* PROVIDED RECORDS
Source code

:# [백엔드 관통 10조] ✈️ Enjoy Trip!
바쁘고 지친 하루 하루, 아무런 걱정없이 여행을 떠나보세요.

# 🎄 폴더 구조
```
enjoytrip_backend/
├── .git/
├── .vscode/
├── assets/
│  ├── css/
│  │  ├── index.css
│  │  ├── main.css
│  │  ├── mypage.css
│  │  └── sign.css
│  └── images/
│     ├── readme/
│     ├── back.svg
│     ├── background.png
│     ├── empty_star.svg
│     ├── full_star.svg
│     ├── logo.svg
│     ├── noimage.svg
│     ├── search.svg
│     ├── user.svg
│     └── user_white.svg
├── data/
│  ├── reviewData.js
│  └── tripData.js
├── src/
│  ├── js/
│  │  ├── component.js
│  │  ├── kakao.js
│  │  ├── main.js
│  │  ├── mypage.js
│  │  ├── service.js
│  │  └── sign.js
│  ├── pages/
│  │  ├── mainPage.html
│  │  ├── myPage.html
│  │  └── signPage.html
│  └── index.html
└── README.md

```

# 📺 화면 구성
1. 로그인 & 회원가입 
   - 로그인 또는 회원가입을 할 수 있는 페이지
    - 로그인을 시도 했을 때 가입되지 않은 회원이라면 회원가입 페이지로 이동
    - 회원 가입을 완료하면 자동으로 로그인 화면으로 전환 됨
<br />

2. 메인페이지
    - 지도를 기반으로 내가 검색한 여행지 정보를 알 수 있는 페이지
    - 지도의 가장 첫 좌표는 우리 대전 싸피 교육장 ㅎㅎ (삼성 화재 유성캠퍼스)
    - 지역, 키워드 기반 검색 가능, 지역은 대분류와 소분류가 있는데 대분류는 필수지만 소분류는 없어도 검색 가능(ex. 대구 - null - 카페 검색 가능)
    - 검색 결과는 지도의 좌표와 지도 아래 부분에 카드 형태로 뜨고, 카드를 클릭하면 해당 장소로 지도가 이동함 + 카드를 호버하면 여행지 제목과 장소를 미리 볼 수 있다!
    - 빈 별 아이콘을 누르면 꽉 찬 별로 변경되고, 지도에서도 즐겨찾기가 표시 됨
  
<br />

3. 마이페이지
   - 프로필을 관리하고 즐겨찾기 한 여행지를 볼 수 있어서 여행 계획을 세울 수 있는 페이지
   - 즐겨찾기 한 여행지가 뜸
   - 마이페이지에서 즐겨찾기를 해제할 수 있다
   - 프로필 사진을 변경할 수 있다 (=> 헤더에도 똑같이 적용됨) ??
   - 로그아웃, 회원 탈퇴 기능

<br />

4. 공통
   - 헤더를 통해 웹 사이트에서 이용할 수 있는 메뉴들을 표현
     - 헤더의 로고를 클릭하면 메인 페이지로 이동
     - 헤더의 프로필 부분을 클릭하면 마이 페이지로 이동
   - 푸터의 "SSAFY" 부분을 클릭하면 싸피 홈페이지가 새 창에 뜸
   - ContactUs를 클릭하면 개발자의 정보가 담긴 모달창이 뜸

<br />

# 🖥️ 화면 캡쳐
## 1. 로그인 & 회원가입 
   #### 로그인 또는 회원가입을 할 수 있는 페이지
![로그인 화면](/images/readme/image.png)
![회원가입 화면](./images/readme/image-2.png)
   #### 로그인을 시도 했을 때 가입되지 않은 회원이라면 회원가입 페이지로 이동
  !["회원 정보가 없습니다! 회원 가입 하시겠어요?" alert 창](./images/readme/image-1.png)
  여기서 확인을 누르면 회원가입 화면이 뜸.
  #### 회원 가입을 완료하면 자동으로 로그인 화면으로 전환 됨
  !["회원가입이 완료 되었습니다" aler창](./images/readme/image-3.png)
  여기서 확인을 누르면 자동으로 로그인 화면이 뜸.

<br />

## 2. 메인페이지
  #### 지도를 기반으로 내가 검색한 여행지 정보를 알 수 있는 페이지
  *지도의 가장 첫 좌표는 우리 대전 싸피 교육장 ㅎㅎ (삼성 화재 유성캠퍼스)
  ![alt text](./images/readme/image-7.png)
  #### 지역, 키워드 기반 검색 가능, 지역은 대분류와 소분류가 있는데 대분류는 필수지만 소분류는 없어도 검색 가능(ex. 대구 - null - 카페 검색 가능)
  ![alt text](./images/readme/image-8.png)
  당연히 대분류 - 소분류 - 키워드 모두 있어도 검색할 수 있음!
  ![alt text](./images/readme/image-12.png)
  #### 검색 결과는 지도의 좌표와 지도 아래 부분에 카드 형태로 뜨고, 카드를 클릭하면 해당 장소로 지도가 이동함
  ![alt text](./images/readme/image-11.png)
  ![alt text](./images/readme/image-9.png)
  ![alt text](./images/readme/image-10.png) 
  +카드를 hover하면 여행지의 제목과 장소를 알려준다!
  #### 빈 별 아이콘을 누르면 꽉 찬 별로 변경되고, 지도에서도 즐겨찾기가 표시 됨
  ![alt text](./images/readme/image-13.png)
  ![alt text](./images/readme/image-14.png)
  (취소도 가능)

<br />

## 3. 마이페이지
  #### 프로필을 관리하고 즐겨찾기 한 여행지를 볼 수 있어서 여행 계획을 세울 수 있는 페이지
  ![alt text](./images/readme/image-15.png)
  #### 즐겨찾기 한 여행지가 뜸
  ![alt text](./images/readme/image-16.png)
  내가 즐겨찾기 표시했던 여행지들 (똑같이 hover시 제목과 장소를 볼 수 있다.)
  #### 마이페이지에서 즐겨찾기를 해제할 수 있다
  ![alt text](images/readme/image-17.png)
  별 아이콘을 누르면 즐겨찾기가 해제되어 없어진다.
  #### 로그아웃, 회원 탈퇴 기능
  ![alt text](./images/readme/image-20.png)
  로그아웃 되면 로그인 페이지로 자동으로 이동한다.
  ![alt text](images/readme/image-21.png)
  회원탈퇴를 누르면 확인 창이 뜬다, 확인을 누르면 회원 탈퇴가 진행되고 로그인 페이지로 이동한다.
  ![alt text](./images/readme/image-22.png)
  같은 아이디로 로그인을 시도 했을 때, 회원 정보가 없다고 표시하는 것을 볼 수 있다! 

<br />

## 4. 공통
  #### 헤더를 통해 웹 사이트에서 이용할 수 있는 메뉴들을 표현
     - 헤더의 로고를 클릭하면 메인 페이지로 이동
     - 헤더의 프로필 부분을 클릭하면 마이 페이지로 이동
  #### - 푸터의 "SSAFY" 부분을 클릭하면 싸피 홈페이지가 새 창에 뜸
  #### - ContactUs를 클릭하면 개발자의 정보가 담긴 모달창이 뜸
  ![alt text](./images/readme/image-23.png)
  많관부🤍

* * *

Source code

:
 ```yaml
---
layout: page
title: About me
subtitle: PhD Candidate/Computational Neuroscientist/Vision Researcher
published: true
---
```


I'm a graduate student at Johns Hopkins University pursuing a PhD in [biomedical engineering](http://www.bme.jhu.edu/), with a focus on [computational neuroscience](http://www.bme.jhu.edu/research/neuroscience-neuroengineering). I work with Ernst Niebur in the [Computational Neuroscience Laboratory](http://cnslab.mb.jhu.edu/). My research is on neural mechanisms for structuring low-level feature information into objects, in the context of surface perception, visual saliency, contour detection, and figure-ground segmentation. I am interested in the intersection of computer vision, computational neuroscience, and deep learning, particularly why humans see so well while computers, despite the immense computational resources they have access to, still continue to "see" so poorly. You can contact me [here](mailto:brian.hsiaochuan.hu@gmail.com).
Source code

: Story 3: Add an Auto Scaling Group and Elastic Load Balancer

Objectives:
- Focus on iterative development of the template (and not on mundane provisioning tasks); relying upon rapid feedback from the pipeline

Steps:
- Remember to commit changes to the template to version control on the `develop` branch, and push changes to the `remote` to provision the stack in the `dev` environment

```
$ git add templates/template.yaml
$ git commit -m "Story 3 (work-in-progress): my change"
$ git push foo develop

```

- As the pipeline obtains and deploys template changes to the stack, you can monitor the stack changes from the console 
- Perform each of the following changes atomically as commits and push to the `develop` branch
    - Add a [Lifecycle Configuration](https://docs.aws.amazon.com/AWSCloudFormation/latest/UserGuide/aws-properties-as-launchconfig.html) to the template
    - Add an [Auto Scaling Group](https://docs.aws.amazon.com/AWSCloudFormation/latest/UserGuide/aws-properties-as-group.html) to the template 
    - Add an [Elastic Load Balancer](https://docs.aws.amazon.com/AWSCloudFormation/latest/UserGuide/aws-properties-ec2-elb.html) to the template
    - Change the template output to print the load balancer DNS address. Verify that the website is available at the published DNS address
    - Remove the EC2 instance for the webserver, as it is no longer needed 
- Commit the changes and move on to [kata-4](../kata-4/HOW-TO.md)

==

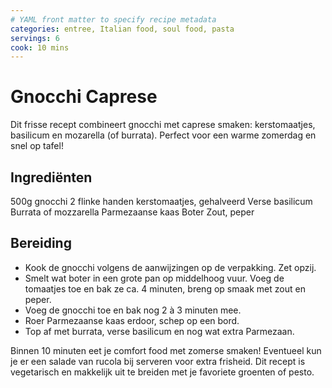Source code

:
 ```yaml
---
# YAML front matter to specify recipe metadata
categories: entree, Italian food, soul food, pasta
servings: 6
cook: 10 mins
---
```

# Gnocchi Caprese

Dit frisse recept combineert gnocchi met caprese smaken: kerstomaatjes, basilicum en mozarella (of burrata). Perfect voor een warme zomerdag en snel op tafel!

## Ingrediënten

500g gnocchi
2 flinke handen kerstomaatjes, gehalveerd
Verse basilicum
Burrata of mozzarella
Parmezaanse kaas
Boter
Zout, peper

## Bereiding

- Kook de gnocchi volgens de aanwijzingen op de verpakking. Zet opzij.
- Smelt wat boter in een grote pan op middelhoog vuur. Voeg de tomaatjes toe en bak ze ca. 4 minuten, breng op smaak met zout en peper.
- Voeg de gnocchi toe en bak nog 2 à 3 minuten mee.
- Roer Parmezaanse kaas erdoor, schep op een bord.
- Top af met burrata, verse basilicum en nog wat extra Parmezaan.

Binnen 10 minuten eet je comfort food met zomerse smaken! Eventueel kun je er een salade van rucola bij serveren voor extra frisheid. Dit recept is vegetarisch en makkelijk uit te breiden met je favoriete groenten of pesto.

* REQUIREMENT
Within the data above, the lines from the one with "- Top af met" to the one with "Binnen 10 minuten" must be repeated exactly; no other line belongs in the answer.

* RESPONSE TO THE EXERCISE
- Top af met burrata, verse basilicum en nog wat extra Parmezaan.

Binnen 10 minuten eet je comfort food met zomerse smaken! Eventueel kun je er een salade van rucola bij serveren voor extra frisheid. Dit recept is vegetarisch en makkelijk uit te breiden met je favoriete groenten of pesto.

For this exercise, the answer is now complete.